É bom deixar bem claro aqui, também, que é uma premissa completamente errônea achar que o feminismo pode ter um homem ditando aquilo que se deve ou não ser feito. É exatamente o oposto que o autor do referido texto faz. Com uma análise completamente plana e malfeita, uma vez que o autor cita apenas alguns trechos descontextualizados de um livro de Simone de Beauvoir, ele mostra sua completa ignorância no referido assunto e tenta, de maneira sorrateira, “mostrar” os caminhos que as mulheres devem tomar para não serem pegas pelas ideias do feminismo (mas – vejam só – ele, com isso, apenas prova um ponto daquilo que tenta mostrar como errado). Aliás, não faço aqui um esforço de análise para explicar o que é o feminismo detalhadamente, pois tal posição não cabe a mim.

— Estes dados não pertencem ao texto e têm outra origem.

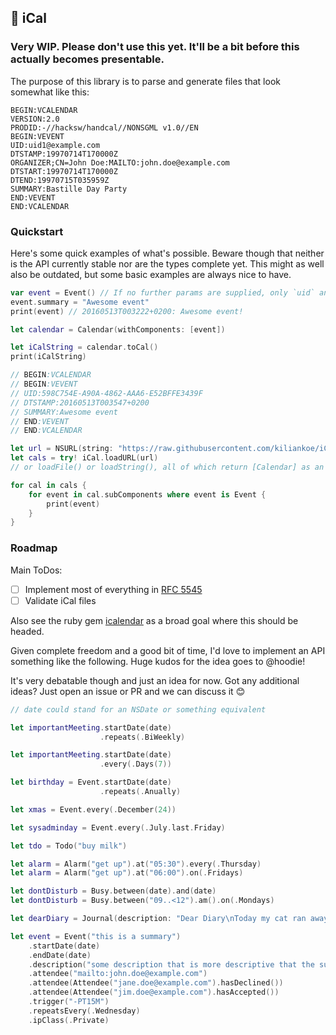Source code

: ## 📅 iCal

### Very WIP. Please don't use this yet. It'll be a bit before this actually becomes presentable.

The purpose of this library is to parse and generate files that look somewhat like this:

```
BEGIN:VCALENDAR
VERSION:2.0
PRODID:-//hacksw/handcal//NONSGML v1.0//EN
BEGIN:VEVENT
UID:uid1@example.com
DTSTAMP:19970714T170000Z
ORGANIZER;CN=John Doe:MAILTO:john.doe@example.com
DTSTART:19970714T170000Z
DTEND:19970715T035959Z
SUMMARY:Bastille Day Party
END:VEVENT
END:VCALENDAR
```

### Quickstart

Here's some quick examples of what's possible. Beware though that neither is the API currently stable nor are the types complete yet.
This might as well also be outdated, but some basic examples are always nice to have.

```swift
var event = Event() // If no further params are supplied, only `uid` and `dtstamp` are set.
event.summary = "Awesome event"
print(event) // 20160513T003222+0200: Awesome event!

let calendar = Calendar(withComponents: [event])

let iCalString = calendar.toCal()
print(iCalString)

// BEGIN:VCALENDAR
// BEGIN:VEVENT
// UID:598C754E-A90A-4862-AAA6-E52BFFE3439F
// DTSTAMP:20160513T003547+0200
// SUMMARY:Awesome event
// END:VEVENT
// END:VCALENDAR
```

```swift
let url = NSURL(string: "https://raw.githubusercontent.com/kiliankoe/iCal/master/example.ics")!
let cals = try! iCal.loadURL(url) 
// or loadFile() or loadString(), all of which return [Calendar] as an ics file can contain multiple calendars

for cal in cals {
    for event in cal.subComponents where event is Event {
        print(event)
    }
}
```

### Roadmap

Main ToDos:

 - [ ] Implement most of everything in [RFC 5545](https://tools.ietf.org/html/rfc5545)
 - [ ] Validate iCal files

Also see the ruby gem [icalendar](https://github.com/icalendar/icalendar) as a broad goal where this should be headed.

Given complete freedom and a good bit of time, I'd love to implement an API something like the following.
Huge kudos for the idea goes to @hoodie!

It's very debatable though and just an idea for now. Got any additional ideas? Just open an issue or PR and we can discuss it 😊

```swift
// date could stand for an NSDate or something equivalent

let importantMeeting.startDate(date)
                    .repeats(.BiWeekly)

let importantMeeting.startDate(date)
                    .every(.Days(7))

let birthday = Event.startDate(date)
                    .repeats(.Anually)

let xmas = Event.every(.December(24))

let sysadminday = Event.every(.July.last.Friday)

let tdo = Todo("buy milk")

let alarm = Alarm("get up").at("05:30").every(.Thursday)
let alarm = Alarm("get up").at("06:00").on(.Fridays)

let dontDisturb = Busy.between(date).and(date)
let dontDisturb = Busy.between("09..<12").am().on(.Mondays)

let dearDiary = Journal(description: "Dear Diary\nToday my cat ran away. Now I'm sad")

let event = Event("this is a summary")
    .startDate(date)
    .endDate(date)
    .description("some description that is more descriptive that the summary")
    .attendee("mailto:john.doe@example.com")
    .attendee(Attendee("jane.doe@example.com").hasDeclined())
    .attendee(Attendee("jim.doe@example.com").hasAccepted())
    .trigger("-PT15M")
    .repeatsEvery(.Wednesday)
    .ipClass(.Private)
```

Mas o mais assustador no texto não é sua completa falta de informação, com trechos escolhidos a dedo para tentar provar seus pontos achando “falhas” no feminismo, afinal, se tratando de nossos tempos atuais, é completamente normal que as pessoas deem suas opiniões excludentes e preconceituosas, sem base nenhuma e nem mesmo uma rápida pesquisa, nas redes sociais. É o fato de ter sido escrito por alguém formado em Jornalismo, experiente, com certa influência na sua cidade e inclusive membro da Academia de Letras Ituana. Sinceramente, ninguém que se preze o mínimo de respeito numa argumentação pode tratar o seu objeto de crítica como “lixo”. Nem mesmo os mais renomados e divergentes pensadores da história da humanidade, em seus vários e vários debates, se trataram dessa maneira.

Porém, uma frase do texto faz bastante sentido: “vemos como a estupidez humana parece não ter limites em certos casos”. Algumas pessoas conseguem apenas julgar qualquer pensamento que vão contra os seus como “lixo” ideológico, ao invés de estudar sobre o tema, usar as palavras certas para criticar ou até mesmo calar-se, quando se é a melhor coisa a fazer. Tais pessoas, ao emitir sua opinião de maneira completamente ignorante, desrespeitosa, excludente e preconceituosa, apenas incitam o ódio e desrespeito. No fim, é isso. Desrespeito, sim, é um “lixo”. Falta de empatia com causas que não nos convém é um “lixo”. Algo incompatível com o que devem ser as ações humanas em busca de um mundo melhor, sem as amarras religiosas que tão mal fizeram – e fazem – ao longo de nossa história.